According to this ABC news report, police in Colorado are unaware of a pesky little portion of the constitution called the Fourth Amendment. You know, the one that forbids unreasonable searches and siezures; the one that requires officers to have specific facts they can articulate to a court that give particularized suspicion that someone is involved in a crime or has evidence of a crime before they can detain them? Yeah they don’t bother with all that legal mumbo jumbo in Aurora, Colorado.
At least, not when there are bank robbers about. See, the police decided they were going to find their man, regardless of how many rights they trampled, how horribly they violated basic constitutional rights and freedoms, and irrespective of what anyone else thought or felt about what they were doing.
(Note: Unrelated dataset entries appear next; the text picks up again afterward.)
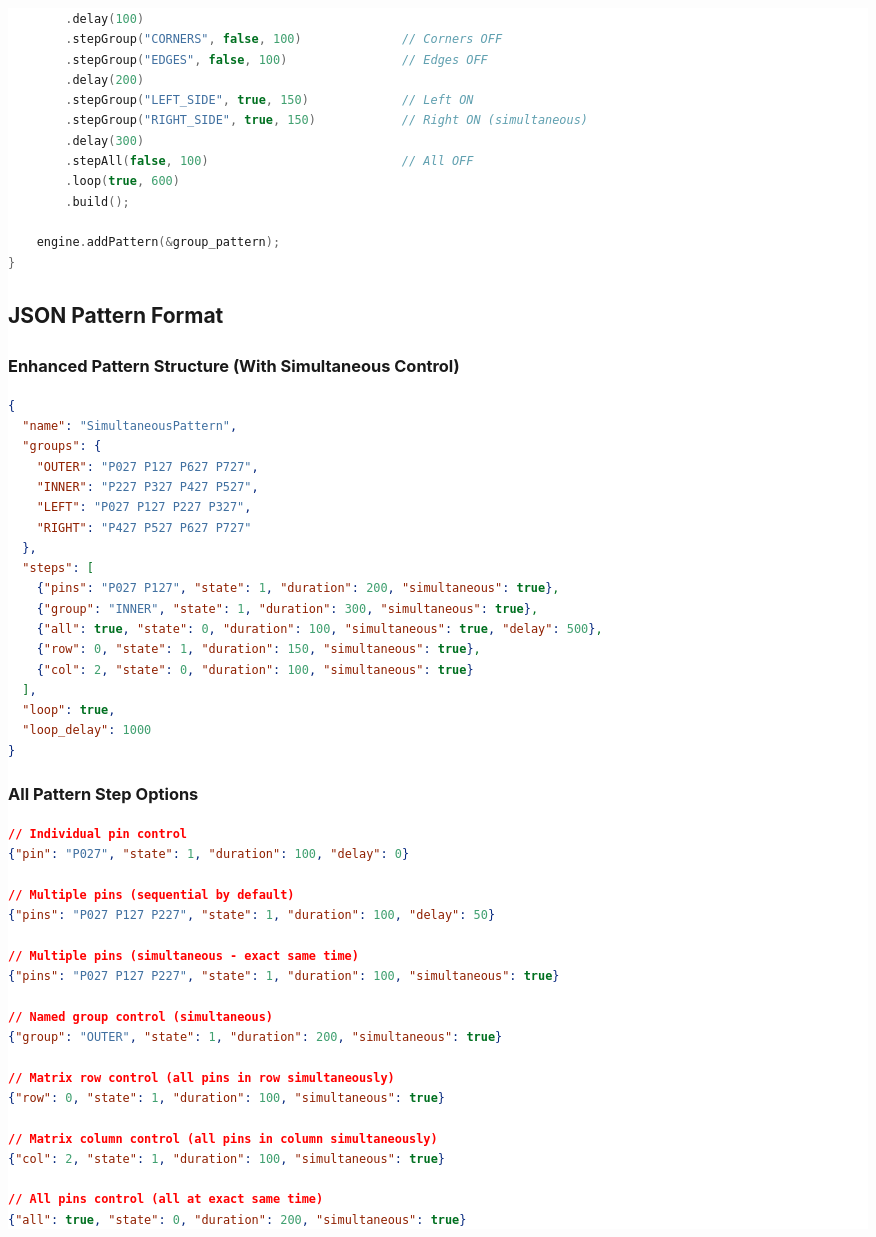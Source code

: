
 ```cpp
        .delay(100)
        .stepGroup("CORNERS", false, 100)              // Corners OFF
        .stepGroup("EDGES", false, 100)                // Edges OFF
        .delay(200)
        .stepGroup("LEFT_SIDE", true, 150)             // Left ON
        .stepGroup("RIGHT_SIDE", true, 150)            // Right ON (simultaneous)
        .delay(300)
        .stepAll(false, 100)                           // All OFF
        .loop(true, 600)
        .build();
        
    engine.addPattern(&group_pattern);
}
```

## JSON Pattern Format

### Enhanced Pattern Structure (With Simultaneous Control)
```json
{
  "name": "SimultaneousPattern",
  "groups": {
    "OUTER": "P027 P127 P627 P727",
    "INNER": "P227 P327 P427 P527",
    "LEFT": "P027 P127 P227 P327",
    "RIGHT": "P427 P527 P627 P727"
  },
  "steps": [
    {"pins": "P027 P127", "state": 1, "duration": 200, "simultaneous": true},
    {"group": "INNER", "state": 1, "duration": 300, "simultaneous": true},
    {"all": true, "state": 0, "duration": 100, "simultaneous": true, "delay": 500},
    {"row": 0, "state": 1, "duration": 150, "simultaneous": true},
    {"col": 2, "state": 0, "duration": 100, "simultaneous": true}
  ],
  "loop": true,
  "loop_delay": 1000
}
```

### All Pattern Step Options
```json
// Individual pin control
{"pin": "P027", "state": 1, "duration": 100, "delay": 0}

// Multiple pins (sequential by default)
{"pins": "P027 P127 P227", "state": 1, "duration": 100, "delay": 50}

// Multiple pins (simultaneous - exact same time)
{"pins": "P027 P127 P227", "state": 1, "duration": 100, "simultaneous": true}

// Named group control (simultaneous)
{"group": "OUTER", "state": 1, "duration": 200, "simultaneous": true}

// Matrix row control (all pins in row simultaneously)
{"row": 0, "state": 1, "duration": 100, "simultaneous": true}

// Matrix column control (all pins in column simultaneously)  
{"col": 2, "state": 1, "duration": 100, "simultaneous": true}

// All pins control (all at exact same time)
{"all": true, "state": 0, "duration": 200, "simultaneous": true}

```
According to ABC, Colorado police had a vague description (not even race or gender specific) that a bank robber might be in a particular intersection. So what do the folks in blue do? They make a “split-second decision.” What decision you may ask?
They literally stop ever car in the intersection, handcuff every person in those cars, and detain all of them.
For the next hour and half to two hours, every single one of those people sit in handcuffs, detained and restrained, frustrated, humiliated, branded and labeled. They sat for every passerby to gawk, photograph, post on facebook, tweet, taunt, judge, and slander.
They sat there, watching the very fabric on which our Country was founded, slip away from them. They sat and saw the very law enforcement officers who swore to uphold and support the Constitution of the United States of America, ignore the letter and the spirit of our most fundamental of laws.
This action has an impact for every criminal case involving search and seizure. Certainly it can impact cases involving possession of drugs, weapons, or other items labeled as contraband, but it also has implications for DWI cases and virtually any other case where the police may wish to stop or detain someone for further investigation. The point is whether you are an adult or juvenile suspected and/or investigated for a crime in Texas or elsewhere, the fallout from actions taken by the police in this case–whether civil lawsuit or the challenges the defense lawyer for the person arrested will raise in criminal court–will help reemphasize or dramatically change the core of criminal procedure. In so doing, it will impact in some way criminal practice in every state. That should make clear how basic is the legal principle violated in this case.
Now let me be clear. I respect the job police officers do and, when done well, I am grateful that they do it. I feel it is a blessing to live in a country with as many wonderful freedoms as we enjoy in America. And I know I only have those freedoms because of the military abroad and law enforcement at home. Because of that, I feel very upset when those tasked with protecting and enforcing the laws that define and support those freedoms, forget their purpose and their oaths.
And while I am a central Texas criminal defense lawyer, I’m not a fan of bank robbers. I don’t own any posters or large foam fingers advocating the taking the hard earned money of others by force. But most of us who have completed basic elementary school instruction grasp the concept that two wrongs don’t make a right, that adding a bad choice to bad choice only makes a bad situation worse.
And lest we forget, a significant part of the founding ideals of this country is specifically to prevent government agents from exerting their authority over ordinary citizens for no other reason than that the government thinks it is best for us. It is the same rationale used by pre-revolution British soldiers to force ordinary citizens to house them against their will simply because it was convenient for the military and in the best interests of everyone.
Please catch the bank robbers, but not at the expense of the principles that make us Americans. How can you enforce the common law when you ignore the very bedrock of law upon which our system of justice exists?
Perhaps my fundamental concern for this type of gross abuse of power and gross ignorance of the law was summed up by Benjamin Franklin when he said: “Those who would give up essential liberty to purchase a little temporary safety, deserve neither liberty nor safety.”